Il s’agit de la troisième tournée diplomatique d’un haut-responsable américain depuis le début de l’année 2023, suite aux visites du secrétaire d’État Antony Blinken plus tôt ce mois-ci et de la secrétaire au Trésor Janet Yellen en janvier. L’ambassadrice américaine aux Nations unies, Linda Thomas-Greenfield, s’est quant à elle également rendue au Ghana, au Mozambique, au Kenya puis en Somalie en janvier. 

Si le renforcement des liens avec l’Afrique figurait parmi les priorités de l’agenda de Biden en matière de politique étrangère, l’invasion de l’Ukraine par la Russie ainsi que le renforcement de la lutte globale d’influence qui s’en est suivi ont conduit Washington à adopter une diplomatie plus active.

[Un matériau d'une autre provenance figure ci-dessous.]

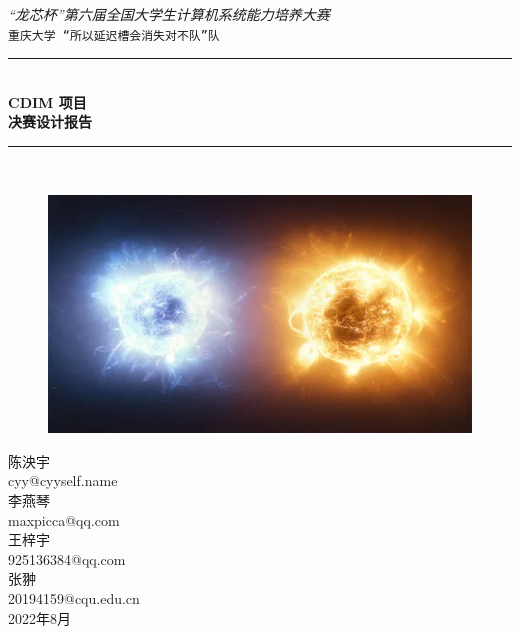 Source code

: \documentclass[black,normal,cn,hide]{elegantbook}
\newcommand{\artdate}{2022年8月}
\newcommand{\hlrule}{\rule{\linewidth}{0.5mm}}
\begin{document}

\begin{titlepage}
    \vfill
    \center 
    \textit{\Large “龙芯杯”第六届全国大学生计算机系统能力培养大赛}\\[0.5cm] 
    \texttt{\Large 重庆大学 “所以延迟槽会消失对不队”队}
  
    \vspace{1.5 cm}
    \hlrule \\[0.4 cm]
    { \huge \bfseries CDIM 项目}\\[0.4cm]
    { \huge \bfseries 决赛设计报告}\\
    \hlrule \\[1cm]
   
    \begin{figure}[h]
      \centering
      \includegraphics[width=0.5\linewidth]{img/logo.png}
    \end{figure}
   
   \vspace{0.5 cm}
  
    \vspace{.5 cm}
    陈泱宇\\
    cyy@cyyself.name\\
    \vspace{.5 cm}
    李燕琴\\
    maxpicca@qq.com\\
    \vspace{.5 cm}
    王梓宇\\
    925136384@qq.com\\
    \vspace{.5 cm}
    张翀\\
    20194159@cqu.edu.cn\\
  
    \vspace{2 cm}
    {\large \artdate}\\[3cm] 
  
  \vfill
  
\end{titlepage}
\end{document}
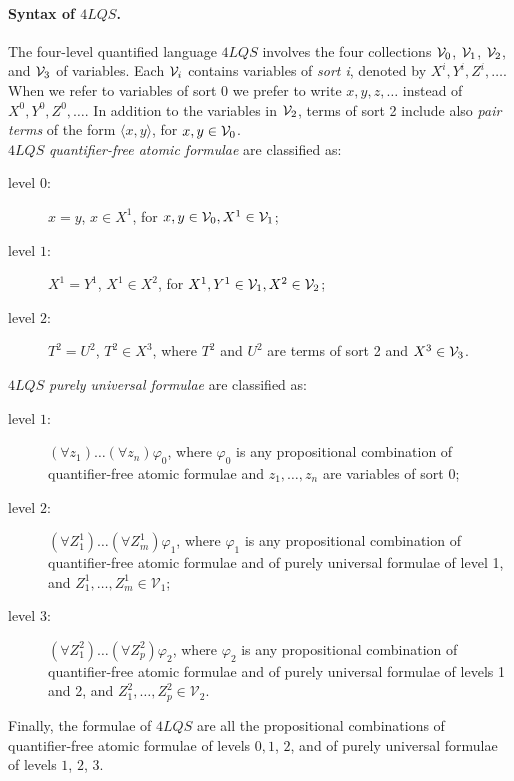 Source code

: \documentclass{fundam}
\newcommand{\QLQS}{\ensuremath{\mbox{$4\mathit{LQS}$}}\xspace}
\begin{document}
\paragraph{Syntax of $\QLQS$.}
The four-level quantified language $\QLQS$ involves the four collections
${\cal V}_{0}$, ${\cal V}_{1}$, ${\cal V}_{2}$, and ${\cal V}_{3}$ of variables. Each ${\cal V}_{i}$
contains variables of \emph{sort i}, denoted by $X^{i},Y^{i},Z^{i},\ldots$.
When we refer to variables of sort 0 we prefer to write $x,y,z,\ldots$ instead of $X^{0},Y^{0},Z^{0},\ldots$.
In addition to the variables in ${\cal V}_{2}$, terms of sort 2
include also \emph{pair terms} of the form $\langle x,y\rangle$, for
$x,y \in {\cal V}_{0}$.\\[.2cm]
$\QLQS$ \emph{quantifier-free atomic formulae} are classified as:
\begin{description}
\item[level $0$:] $x = y$, $x \in X^{1}$, for $x,y \in {\cal V}_{0},
X^{1} \in {\cal V}_{1}$;

\item[level $1$:] $X^{1} = Y^{1}$, $X^{1} \in X^{2}$, for $X^{1},Y^{1}
\in {\cal V}_{1}, X^{2} \in {\cal V}_{2}$;

\item[level $2$:] $T^{2} = U^{2}$, $T^{2} \in X^{3}$, where  $T^{2}$
and $U^{2}$ are terms of sort 2 and $X^{3} \in {\cal V}_{3}$.
\end{description}
$\QLQS$ \emph{purely universal formulae} are classified as:
\begin{description}
    \item[level $1$:] $(\forall z_{1}) \ldots (\forall z_{n})
    \varphi_{0}$, where $\varphi_{0}$ is any propositional combination
    of quantifier-free atomic formulae and $z_{1},\ldots,z_{n}$ are
    variables of sort $0$;

    \item[level $2$:] $(\forall Z_{1}^{1}) \ldots (\forall Z_{m}^{1})
    \varphi_{1}$, where $\varphi_{1}$ is any propositional combination
    of quantifier-free atomic formulae and of purely universal
    formulae of level 1, and $Z_{1}^{1},\ldots,Z_{m}^{1} \in
    \mathcal{V}_{1}$;

    \item[level $3$:] $(\forall Z_{1}^{2}) \ldots (\forall Z_{p}^{2})
    \varphi_{2}$, where $\varphi_{2}$ is any propositional combination
    of quantifier-free atomic formulae and of purely universal
    formulae of levels 1 and 2, and $Z_{1}^{2},\ldots,Z_{p}^{2} \in
    \mathcal{V}_{2}$.
\end{description}
Finally, the formulae of $\QLQS$ are all the propositional
combinations of quantifier-free atomic formulae of levels $0,1$, $2$,
and of purely universal formulae of levels $1$, $2$, $3$.
\end{document}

  • Durant le mois d’août 2022, Blinken s’était déjà rendu sur le continent africain suite à la publication par la Maison-Blanche du « U.S. Strategy toward Sub-Saharan Africa », un document stratégique mettant l’accent sur la promotion d’une ouverture démocratique en Afrique subsaharienne afin de « contrer les activités nuisibles de la République populaire de Chine, de la Russie et d’autres acteurs »1.
  • Comme reflété par les votes sur les résolutions des Nations unies, le continent africain est profondément divisé quant aux récits portés par les différents acteurs engagés — directement ou indirectement — dans la guerre en Ukraine.
  • Le 13 décembre dernier, Joe Biden avait invité à Washington les chefs d’État et de gouvernement de 49 pays africains, renouvelant avec un format de rencontre dont la dernière occurrence remontait à 2014. Par la suite, Donald Trump était devenu le premier président américain depuis Reagan à ne pas se rendre en Afrique subsaharienne au cours de son mandat.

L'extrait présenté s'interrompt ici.